Study material »
Segment Open

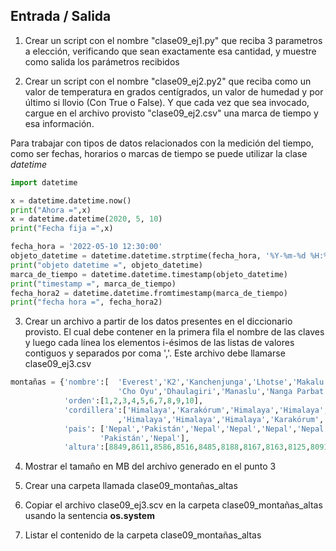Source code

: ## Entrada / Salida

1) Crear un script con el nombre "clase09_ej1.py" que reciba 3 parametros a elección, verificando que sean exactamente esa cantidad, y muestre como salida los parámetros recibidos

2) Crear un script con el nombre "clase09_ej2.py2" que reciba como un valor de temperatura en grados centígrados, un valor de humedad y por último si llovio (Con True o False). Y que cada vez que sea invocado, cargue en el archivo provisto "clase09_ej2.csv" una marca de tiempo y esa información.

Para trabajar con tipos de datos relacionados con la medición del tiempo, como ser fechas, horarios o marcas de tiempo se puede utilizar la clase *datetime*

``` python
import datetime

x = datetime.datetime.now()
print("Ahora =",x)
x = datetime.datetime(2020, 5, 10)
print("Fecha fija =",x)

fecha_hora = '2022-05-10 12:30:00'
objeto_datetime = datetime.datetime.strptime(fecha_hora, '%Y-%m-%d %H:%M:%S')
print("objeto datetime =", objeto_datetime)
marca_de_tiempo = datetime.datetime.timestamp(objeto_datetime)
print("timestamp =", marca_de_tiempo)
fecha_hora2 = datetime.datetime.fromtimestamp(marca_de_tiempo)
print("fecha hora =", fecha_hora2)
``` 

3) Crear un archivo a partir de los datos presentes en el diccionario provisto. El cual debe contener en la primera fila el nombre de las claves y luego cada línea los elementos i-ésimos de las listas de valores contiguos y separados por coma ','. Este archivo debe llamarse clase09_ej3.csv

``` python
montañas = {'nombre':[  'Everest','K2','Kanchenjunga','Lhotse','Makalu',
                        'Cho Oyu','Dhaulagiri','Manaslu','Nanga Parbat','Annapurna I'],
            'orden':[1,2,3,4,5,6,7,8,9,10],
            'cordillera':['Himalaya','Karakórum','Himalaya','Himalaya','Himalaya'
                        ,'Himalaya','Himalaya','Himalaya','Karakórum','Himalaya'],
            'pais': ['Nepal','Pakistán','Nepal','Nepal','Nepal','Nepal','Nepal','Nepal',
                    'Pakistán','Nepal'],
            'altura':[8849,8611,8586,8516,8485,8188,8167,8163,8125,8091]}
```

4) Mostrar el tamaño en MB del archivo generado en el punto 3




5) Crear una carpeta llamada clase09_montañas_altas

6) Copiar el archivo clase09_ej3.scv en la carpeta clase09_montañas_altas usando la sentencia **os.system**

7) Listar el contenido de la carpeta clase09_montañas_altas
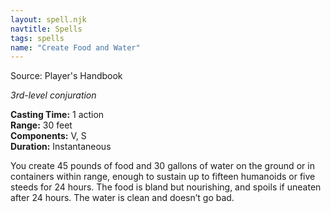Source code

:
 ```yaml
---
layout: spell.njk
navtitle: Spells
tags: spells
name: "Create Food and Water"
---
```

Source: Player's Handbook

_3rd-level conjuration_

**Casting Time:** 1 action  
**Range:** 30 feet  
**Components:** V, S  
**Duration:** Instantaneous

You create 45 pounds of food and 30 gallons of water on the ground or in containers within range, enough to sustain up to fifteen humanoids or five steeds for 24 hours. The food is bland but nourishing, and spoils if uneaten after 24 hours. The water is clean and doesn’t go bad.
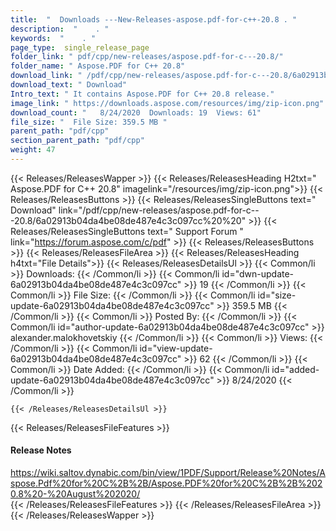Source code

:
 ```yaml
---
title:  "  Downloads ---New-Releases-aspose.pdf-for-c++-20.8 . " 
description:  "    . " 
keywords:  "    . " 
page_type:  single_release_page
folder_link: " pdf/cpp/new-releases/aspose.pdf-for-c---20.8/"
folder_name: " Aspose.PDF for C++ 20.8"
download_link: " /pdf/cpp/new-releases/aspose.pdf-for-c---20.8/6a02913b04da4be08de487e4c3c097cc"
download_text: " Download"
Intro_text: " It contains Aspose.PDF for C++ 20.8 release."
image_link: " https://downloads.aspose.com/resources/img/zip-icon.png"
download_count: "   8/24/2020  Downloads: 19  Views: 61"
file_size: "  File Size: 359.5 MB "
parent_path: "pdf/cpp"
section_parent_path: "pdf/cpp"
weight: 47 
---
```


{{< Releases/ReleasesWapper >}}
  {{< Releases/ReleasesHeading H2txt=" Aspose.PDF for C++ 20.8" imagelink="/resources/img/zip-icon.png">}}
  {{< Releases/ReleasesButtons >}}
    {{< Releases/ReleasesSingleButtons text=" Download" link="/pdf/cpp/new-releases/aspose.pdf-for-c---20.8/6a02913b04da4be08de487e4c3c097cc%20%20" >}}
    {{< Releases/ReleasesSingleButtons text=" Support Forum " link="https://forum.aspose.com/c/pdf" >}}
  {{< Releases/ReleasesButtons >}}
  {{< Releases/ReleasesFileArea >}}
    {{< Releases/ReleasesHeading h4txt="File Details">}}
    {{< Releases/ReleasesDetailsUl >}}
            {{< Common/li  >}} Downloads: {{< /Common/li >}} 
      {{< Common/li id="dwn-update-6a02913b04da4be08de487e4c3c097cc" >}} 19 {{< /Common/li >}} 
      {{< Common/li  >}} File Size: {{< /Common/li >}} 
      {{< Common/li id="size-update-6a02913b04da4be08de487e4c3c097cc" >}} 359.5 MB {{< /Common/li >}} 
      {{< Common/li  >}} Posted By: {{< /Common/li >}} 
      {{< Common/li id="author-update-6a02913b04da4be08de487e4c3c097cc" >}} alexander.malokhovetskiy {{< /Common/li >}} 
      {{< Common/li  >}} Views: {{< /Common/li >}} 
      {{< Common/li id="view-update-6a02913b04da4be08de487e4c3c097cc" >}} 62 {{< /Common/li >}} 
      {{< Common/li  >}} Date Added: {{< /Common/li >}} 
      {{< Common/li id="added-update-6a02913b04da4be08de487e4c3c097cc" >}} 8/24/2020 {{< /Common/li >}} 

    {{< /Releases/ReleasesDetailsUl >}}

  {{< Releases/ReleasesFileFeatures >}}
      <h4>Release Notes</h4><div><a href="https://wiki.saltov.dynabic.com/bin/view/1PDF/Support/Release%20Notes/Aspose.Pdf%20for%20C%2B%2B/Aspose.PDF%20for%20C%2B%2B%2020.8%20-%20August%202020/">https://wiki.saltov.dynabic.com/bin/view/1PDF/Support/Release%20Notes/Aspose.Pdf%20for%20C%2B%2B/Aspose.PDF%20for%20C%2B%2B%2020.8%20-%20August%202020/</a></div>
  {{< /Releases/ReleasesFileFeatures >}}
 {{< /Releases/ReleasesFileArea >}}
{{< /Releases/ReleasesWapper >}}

Segment Closed

Copy, from the lines above, each one that holds "icon".

image_link: " https://downloads.aspose.com/resources/img/zip-icon.png"
  {{< Releases/ReleasesHeading H2txt=" Aspose.PDF for C++ 20.8" imagelink="/resources/img/zip-icon.png">}}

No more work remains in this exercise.